Q: According to the U.S. government’s brief, Microsoft has not produced any evidence that Microsoft would violate Irish or EU law by complying with the U.S. warrant in this case. Further, the U.S. government argues that Irish law contains similar powers for the Irish government to compel the production of records located outside Ireland by a company subject to Irish jurisdiction. How does Microsoft answer these arguments?

A: In fact, multiple EU officials have raised the prospect that compliance with the warrant would violate EU law. They haven’t yet announced a final position, and we think it’s worth hearing them out. And it’s also important to acknowledge the point made in a declaration from the former Attorney General of Ireland who was involved in negotiating the MLAT with the United States. His declaration says this type of situation is exactly why they negotiated the MLAT.
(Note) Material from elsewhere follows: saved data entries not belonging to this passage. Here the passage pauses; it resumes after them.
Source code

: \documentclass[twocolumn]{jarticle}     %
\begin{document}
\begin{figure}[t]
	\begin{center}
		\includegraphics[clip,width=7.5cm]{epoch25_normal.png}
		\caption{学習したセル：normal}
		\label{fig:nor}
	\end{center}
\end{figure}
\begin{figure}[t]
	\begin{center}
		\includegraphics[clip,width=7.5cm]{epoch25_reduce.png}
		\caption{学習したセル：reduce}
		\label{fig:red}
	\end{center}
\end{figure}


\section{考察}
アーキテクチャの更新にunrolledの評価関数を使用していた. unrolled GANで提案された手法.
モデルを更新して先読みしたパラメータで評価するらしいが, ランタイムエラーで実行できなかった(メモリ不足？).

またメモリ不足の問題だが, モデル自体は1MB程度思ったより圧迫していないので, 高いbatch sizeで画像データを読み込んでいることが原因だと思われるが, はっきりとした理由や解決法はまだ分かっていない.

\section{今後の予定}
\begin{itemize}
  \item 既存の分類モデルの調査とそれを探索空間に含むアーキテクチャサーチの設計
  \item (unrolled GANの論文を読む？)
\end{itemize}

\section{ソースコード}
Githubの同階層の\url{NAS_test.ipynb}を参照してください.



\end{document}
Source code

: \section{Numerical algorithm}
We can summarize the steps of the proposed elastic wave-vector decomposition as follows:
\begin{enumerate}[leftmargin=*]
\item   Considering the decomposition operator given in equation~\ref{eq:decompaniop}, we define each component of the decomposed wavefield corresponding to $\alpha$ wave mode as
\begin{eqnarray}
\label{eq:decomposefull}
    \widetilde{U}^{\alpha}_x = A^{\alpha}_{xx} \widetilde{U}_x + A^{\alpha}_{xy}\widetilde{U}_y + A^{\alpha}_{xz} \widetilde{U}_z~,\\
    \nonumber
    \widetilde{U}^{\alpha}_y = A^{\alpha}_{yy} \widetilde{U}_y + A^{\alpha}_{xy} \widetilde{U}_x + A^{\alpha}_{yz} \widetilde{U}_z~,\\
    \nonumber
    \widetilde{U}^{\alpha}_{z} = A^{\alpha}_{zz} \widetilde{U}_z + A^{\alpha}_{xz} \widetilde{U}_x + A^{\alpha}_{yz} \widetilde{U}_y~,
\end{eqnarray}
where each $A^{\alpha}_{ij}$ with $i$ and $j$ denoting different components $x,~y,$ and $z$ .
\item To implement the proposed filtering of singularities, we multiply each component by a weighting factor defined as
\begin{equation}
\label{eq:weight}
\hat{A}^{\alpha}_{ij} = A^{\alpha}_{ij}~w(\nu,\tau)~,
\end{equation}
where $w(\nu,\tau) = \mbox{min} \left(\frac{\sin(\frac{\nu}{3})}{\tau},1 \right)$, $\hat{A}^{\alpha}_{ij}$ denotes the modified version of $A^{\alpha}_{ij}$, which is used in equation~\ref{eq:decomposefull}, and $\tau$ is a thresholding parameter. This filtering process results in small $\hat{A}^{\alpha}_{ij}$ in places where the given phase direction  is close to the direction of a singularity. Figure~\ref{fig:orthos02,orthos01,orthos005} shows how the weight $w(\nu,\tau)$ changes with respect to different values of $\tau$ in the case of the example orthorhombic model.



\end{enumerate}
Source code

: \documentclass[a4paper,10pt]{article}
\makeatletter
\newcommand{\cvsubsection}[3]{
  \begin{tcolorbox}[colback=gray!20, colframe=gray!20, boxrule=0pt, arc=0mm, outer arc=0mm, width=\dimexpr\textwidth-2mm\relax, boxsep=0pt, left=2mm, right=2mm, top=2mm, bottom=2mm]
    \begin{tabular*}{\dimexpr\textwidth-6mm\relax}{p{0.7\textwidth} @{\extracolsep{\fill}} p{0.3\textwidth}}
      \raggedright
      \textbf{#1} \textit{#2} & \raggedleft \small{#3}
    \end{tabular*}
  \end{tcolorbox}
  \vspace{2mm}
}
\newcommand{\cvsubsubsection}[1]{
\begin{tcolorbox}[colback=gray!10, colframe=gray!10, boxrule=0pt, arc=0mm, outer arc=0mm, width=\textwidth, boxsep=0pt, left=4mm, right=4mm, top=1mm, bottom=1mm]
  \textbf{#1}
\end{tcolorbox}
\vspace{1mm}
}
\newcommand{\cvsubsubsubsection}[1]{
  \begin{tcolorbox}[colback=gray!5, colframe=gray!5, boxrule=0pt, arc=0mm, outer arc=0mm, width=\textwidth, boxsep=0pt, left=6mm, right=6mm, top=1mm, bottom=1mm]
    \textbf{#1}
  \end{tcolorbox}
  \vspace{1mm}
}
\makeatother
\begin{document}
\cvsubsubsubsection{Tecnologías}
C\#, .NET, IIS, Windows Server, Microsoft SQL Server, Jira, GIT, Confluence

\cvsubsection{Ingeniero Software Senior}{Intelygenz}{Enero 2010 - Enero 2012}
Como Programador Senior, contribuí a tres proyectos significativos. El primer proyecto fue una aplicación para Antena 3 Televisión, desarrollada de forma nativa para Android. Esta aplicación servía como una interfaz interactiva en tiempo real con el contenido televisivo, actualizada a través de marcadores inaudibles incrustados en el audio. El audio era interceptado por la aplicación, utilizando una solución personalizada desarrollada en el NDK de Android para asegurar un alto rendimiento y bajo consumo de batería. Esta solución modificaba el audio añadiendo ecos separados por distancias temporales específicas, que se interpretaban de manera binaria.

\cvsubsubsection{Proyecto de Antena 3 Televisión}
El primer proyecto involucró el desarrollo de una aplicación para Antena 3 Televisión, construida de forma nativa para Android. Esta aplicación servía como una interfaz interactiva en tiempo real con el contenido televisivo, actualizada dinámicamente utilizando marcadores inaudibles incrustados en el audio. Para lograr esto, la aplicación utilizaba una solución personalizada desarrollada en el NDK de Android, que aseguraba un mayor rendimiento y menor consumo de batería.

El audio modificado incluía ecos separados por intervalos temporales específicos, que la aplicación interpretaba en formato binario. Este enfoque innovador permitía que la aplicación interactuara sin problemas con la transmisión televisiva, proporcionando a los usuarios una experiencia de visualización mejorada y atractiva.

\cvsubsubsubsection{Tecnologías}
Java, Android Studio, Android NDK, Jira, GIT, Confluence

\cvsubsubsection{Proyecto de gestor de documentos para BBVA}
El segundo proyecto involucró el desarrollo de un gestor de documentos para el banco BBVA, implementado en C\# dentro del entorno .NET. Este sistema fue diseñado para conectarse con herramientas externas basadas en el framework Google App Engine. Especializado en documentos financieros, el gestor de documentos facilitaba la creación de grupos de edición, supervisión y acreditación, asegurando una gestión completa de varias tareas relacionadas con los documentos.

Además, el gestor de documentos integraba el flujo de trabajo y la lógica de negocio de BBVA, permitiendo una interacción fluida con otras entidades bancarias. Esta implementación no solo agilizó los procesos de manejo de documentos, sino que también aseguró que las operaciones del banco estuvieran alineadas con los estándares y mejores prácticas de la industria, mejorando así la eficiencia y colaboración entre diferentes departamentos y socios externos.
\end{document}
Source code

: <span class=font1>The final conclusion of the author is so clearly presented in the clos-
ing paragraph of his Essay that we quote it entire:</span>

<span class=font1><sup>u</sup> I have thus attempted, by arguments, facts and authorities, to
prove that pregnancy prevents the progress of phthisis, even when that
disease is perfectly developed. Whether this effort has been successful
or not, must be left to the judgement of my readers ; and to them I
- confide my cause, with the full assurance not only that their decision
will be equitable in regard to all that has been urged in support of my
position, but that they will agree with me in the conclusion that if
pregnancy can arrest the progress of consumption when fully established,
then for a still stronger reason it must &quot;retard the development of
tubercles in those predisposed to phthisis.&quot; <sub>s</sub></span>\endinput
Ultimately, however, the question here is not about Irish or European law but about U.S. law. This is a law enacted by Congress. There is no reason to believe that Congress intended it to apply outside the United States. If law enforcement wants authority to apply search warrants outside of our own borders, it should go to Congress to seek that approval.

We in fact have proposed to Congress what we believe would be a sensible approach that would give law enforcement this unilateral authority when e-mails belong to an American citizen or resident. But it would require the use and strengthening of international legal processes when e-mails belong to someone else. This is the type of approach that we believe American citizens could accept when the shoe is on the other foot, so to speak. It would strike the right balance between privacy and public safety.

No doubt there are opportunities to make improvements to the legislation that is being considered.  But that will happen only if everyone starts to work on a legislative approach. And after almost two years of litigation, I think it’s fair to say that everyone will come to the table only if we win this case.